“Well, as I was saying, Mother was looking quite poorly last week. Yes, I do believe it was last week and I spoke to her doctor and her doctor told me that the thing to do is to buy artichokes.”
Emma Woodhouse took a breath to give her opinion of artichokes, but Miss Bates was not finished talking. Not by a long shot.
“Artichokes! Well, I was surprised. I never thought artichokes were good for anything but her doctor said that artichoke hearts can cure almost any ill. Do you suppose they can heal a broken heart?”
Emma was about to respond to that, but Miss Bates went on.
“Oh, of course not! Nothing can heal a broken heart. At least, that’s what Mother told me I do believe it was last May she told me that. Or was it last June? No. No, I am quite sure it was last May because that was the same month that we received that lovely letter from Jane Fairfax. Oh, Jane is such a lovely thing.”
The mere mention of Jane Fairfax’s name almost made Emma bolt out of the room.
“Why, last time she visited Mother and I she brought us a whole watermelon. Can you believe it? A watermelon! I hardly know how she came about it. I meant to ask her but then we got talking about Frank Churchill and how charming he is.”
Emma warmed to this new topic. Any news about Frank Churchill was always good news.
“I daresay that Frank and Jane would make a charming couple.” Miss Bates laughed. “But what do I know? I haven’t your matchmaking skills oh indeed not! Otherwise I would have matchmaked myself. Matchmaked? Or ought it be matchmade? I will have to ask Mother about it. Mother is very particular about past tenses. I’m sure you know how she can get about such matters. Why, last summer she scolded Mr. Knightley over him saying ‘have lain’ instead of ‘laid’.”
Emma tried to imagine a conversation where her Mr. Knightley would use either word. Sadly enough, she failed. She concluded that it must have been a very mysterious conversation, indeed.
“Oh, Mr. Knightley is a wonderful man. Why, I’m surprised no one has snatched him up yet. He’s so genial. I’m rather surprised you haven’t made that match for yourself.”
Emma was in the middle of sipping her tea when Miss Bates made that statement. It startled her so badly she sprayed tea everywhere.
Miss Bates somehow missed Emma’s spit take and kept talking. “And he is such a fine dancer. I have seen him dance on occasion and I must say he cuts a fine figure. Maybe not as fine as Frank Churchill.”
Emma went into the kitchen for a towel. When she returned, Miss Bates had mysteriously turned the one-sided conversation back to artichokes and beets.
“I do wonder if there is a connection between artichokes and beets.
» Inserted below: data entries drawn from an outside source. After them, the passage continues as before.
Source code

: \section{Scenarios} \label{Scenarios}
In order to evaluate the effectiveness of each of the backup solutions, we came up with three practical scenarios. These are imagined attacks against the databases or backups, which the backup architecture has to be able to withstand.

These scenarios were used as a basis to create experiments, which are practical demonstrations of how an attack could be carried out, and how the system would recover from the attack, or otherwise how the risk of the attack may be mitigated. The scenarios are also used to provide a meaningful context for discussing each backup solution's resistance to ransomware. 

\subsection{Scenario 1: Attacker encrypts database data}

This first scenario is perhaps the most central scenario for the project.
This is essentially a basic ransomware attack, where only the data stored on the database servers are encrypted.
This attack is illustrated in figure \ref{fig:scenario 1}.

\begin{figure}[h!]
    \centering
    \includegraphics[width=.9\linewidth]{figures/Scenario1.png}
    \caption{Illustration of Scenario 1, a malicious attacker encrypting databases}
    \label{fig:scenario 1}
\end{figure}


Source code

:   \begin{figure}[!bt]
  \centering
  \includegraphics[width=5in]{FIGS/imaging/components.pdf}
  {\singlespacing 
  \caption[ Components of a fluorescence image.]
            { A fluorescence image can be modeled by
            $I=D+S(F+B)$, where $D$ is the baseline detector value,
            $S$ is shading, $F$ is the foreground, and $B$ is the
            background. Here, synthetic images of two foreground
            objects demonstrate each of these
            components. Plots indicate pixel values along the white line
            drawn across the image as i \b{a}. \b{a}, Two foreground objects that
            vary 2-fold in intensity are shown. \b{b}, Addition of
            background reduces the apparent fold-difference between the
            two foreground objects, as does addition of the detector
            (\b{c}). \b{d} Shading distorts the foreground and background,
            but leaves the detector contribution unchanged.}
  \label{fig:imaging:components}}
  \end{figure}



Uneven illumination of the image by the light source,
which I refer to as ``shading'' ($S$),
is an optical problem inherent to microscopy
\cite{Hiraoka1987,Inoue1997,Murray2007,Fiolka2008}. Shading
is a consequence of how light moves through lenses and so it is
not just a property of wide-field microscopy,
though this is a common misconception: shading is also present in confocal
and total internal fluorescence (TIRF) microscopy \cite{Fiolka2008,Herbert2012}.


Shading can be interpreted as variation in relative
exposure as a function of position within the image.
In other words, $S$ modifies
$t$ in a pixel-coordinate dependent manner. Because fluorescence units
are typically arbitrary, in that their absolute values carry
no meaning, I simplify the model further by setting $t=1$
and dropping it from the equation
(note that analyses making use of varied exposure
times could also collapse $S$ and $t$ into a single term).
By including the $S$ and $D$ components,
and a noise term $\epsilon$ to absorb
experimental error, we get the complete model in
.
Oh, they don’t have the same appearance. Hardly, dear! Oh, hardly at all! But they are both very healthy for a person. Especially for one like Mother. She eats beets and artichokes daily and look at how much good it has done her. So much good! I admit I am still thinking about Jane Fairfax’s watermelon. Oh, I do hope she will bring us another one when she comes. She is such a dear, sweet girl. And I do love watermelon. I don’t get it as often as I would like. But did you know I saw lemons at the market today? Lemons! And they were perfectly ripe. Oh, I do wish I could have bought one. It would taste heavenly in this tea, don’t you think? I must write Jane and tell her to bring us another watermelon. Oh! Speaking of Jane! She sent Mother and I the most wonderful tin of chocolates around Christmas.”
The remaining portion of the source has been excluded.